On the Right Track: $55M SR 347 Expansion Over UPRR

Big Easy Could Have Learned From Lake Okeechobee Flood

Thu September 29, 2005 - National Edition
Jill Barton - ASSOCIATED PRESS



LAKE OKEECHOBEE, FL (AP) A massive hurricane washes out 20 mi. of dike, flooding homes and cities and drowning thousands, most of them too poor to heed warnings to evacuate. Authorities in Florida learned from the 1928 disaster at Lake Okeechobee and have spent decades building a bigger, stronger levee around the lake, one of the nation’s largest.

But those lessons weren’t adopted in New Orleans, and officials there must now learn from what could be an even deadlier tragedy.

The devastation wrought by Katrina and the Lake Okeechobee hurricanes are sadly similar. In 1928, Florida officials knew a big storm could flood the farming communities surrounding Lake Okeechobee with devastating consequences.

They had a warning two years earlier, when a hurricane clipped a corner of the lake and caused a breach that drowned 150 people in rural Moore Haven. When the 1928 hurricane hit, authorities had been talking about the need for a stronger dike but political wrangling put off construction, said Eliot Kleinberg, author of “Black Cloud: The Deadly Hurricane of 1928.”

“Everybody knew the dike could break and there could be flooding,” Kleinberg said. “But they were unwilling to imagine the unimaginable.”

The unimaginable happened when a catastrophic hurricane came ashore in Palm Beach and pushed 30 mi. inland to Lake Okeechobee. The levee failed and a 20-mi. wall of water rushed out of the lake. People watched the water swallow houses as they climbed desperately into attics or trees for safety.

“What happened in New Orleans in a matter of days, happened in Lake Okeechobee in a matter of hours,” Kleinberg said.

John Hendry saw his house blown down around him and he took his wife and three young children into the yard where he tied them in a tree to protect them from the wind and rising water. When the floods reached their feet, he moved his family farther up the tree to escape, said Bill Barnes, who was 7 at the time and later became Hendry’s stepson.

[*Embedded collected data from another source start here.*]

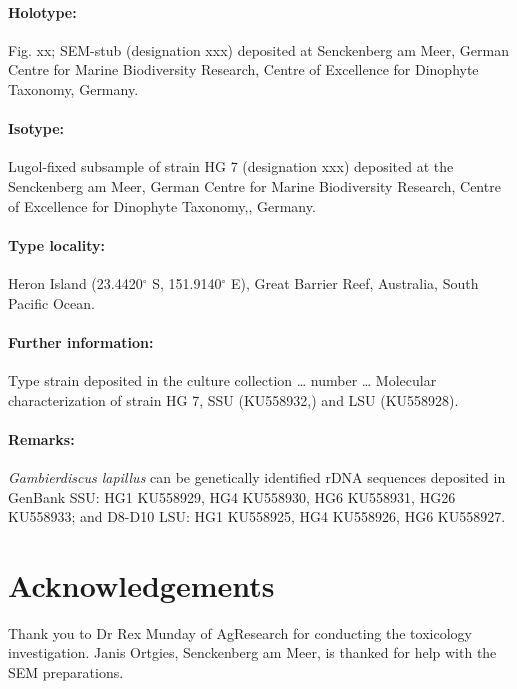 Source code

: \documentclass[12pt]{article}
\begin{document}
\paragraph{Holotype:} Fig. xx; SEM-stub (designation xxx) deposited at Senckenberg am Meer, German Centre for Marine Biodiversity Research, Centre of Excellence for Dinophyte Taxonomy, Germany.  \\

\paragraph{Isotype:}Lugol-fixed subsample of strain HG 7 (designation xxx) deposited at the Senckenberg am Meer, German Centre for Marine Biodiversity Research, Centre of Excellence for Dinophyte Taxonomy,, Germany.  \\

\paragraph{Type locality:} Heron Island (23.4420$^{\circ}$ S, 151.9140$^{\circ}$ E), Great Barrier Reef, Australia, South Pacific Ocean.
\paragraph{Further information:} Type strain deposited in the culture collection … number … Molecular characterization of strain HG 7, SSU (KU558932,) and LSU (KU558928).
\paragraph{Remarks:} \emph{Gambierdiscus lapillus} can be genetically identified rDNA sequences deposited in GenBank SSU: HG1 KU558929, HG4 KU558930, HG6 KU558931, HG26 KU558933; and D8-D10 LSU: HG1 KU558925, HG4 KU558926, HG6 KU558927. 

\newpage
\section{Acknowledgements}
Thank you to Dr Rex Munday of AgResearch for conducting the toxicology investigation. 
Janis Ortgies, Senckenberg am Meer, is thanked for help with the SEM preparations.
\end{document}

The water stayed for six weeks before receding. More than 2,500 died. Most were poor, black farmworkers from the Caribbean who had no cars and no way out of the storm’s path.

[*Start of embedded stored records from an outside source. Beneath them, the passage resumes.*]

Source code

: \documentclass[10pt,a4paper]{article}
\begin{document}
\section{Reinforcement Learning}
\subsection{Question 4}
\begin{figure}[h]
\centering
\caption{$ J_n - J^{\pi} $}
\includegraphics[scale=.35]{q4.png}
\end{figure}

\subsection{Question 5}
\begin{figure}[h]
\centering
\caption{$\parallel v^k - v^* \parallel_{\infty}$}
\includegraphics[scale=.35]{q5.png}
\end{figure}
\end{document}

New Orleans and Lake Pontchartrain were even more vulnerable when Katrina hit. A city below sea level fills with water more easily and a lake connected to the Gulf is susceptible to tidal surges. Katrina caused two levees to break, spilling dirty water into more than 80 percent of the city as high as 20 ft. Estimates of the death toll have surpassed 10,000 people. Many of the dead also were too poor to escape. Scott Hagen, associate professor of civil and environmental engineering at University of Central Florida, said the levee system isn’t designed for the slim chance that a disastrous event will occur.

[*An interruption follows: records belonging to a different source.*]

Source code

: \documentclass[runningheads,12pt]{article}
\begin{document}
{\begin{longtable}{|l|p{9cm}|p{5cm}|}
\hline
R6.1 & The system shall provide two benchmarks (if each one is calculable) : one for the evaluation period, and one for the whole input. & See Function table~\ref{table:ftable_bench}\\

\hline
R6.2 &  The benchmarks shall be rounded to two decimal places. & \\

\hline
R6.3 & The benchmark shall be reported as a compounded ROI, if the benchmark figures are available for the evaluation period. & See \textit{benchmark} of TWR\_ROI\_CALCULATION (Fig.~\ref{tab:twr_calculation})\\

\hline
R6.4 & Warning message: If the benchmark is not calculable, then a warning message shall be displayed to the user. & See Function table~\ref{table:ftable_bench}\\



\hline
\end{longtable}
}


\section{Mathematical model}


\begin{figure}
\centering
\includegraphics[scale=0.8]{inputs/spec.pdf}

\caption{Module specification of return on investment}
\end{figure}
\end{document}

“There’s always a chance we can have an extreme event,” Hagen said. “But it comes down to cost. How much are we as a society willing to invest? And how much risk are we willing to live with?”

In Florida, where an unprecedented four hurricanes slammed the coast last year, authorities have spent decades trying to lessen the risk to residents. At Lake Okeechobee, which covers 700 sq. mi. in south-central Florida, engineers have taken into account two worst-case scenario storms to design the dam.

Corps officials have planned for a Category 3 storm hitting the lake at an unlikely high level of more than 21 ft. After last year’s four hurricanes, the lake reached only 18 ft. Engineers also have planned for a double hit, studying what would happen if a hurricane such as the Category 5 Andrew in 1992 came across from the east and a second storm hit from the southwest, said Susan Sylvester, a Corps hydraulic engineer and water management specialist.

If a hurricane causes a breach, water managers have 50,000 tons of material to repair the dike at 16 locations around the lake. They can drive on the 15-ft. wide crest to reach the breaches — something officials could not do on the skinny Lake Pontchartrain levee.

To repair the breach there, military helicopters dropped 150 sandbags, each weighing 3,000 lbs., to temporarily plug holes.

Lake Okeechobee’s levee suffered no damage during last year’s four hurricanes — though 11 structures on the east side of the lake were damaged, said Jacob Davis, the dike’s project engineer.

Still, the levee is not perfect. It has leaks and boils that require sandbags and repairs. Corps officials are rehabilitating a 4.6-mi. stretch near Port Mayaca that will eventually reach 22 mi. south to Belle Glade.

But the lake has natural protections. Because it sits 30 mi. inland, a hurricane is likely to lose strength once it leaves the warm ocean waters. The wind could slosh the lake water over the top of the levee but it would never be affected by the storm surge at the coast.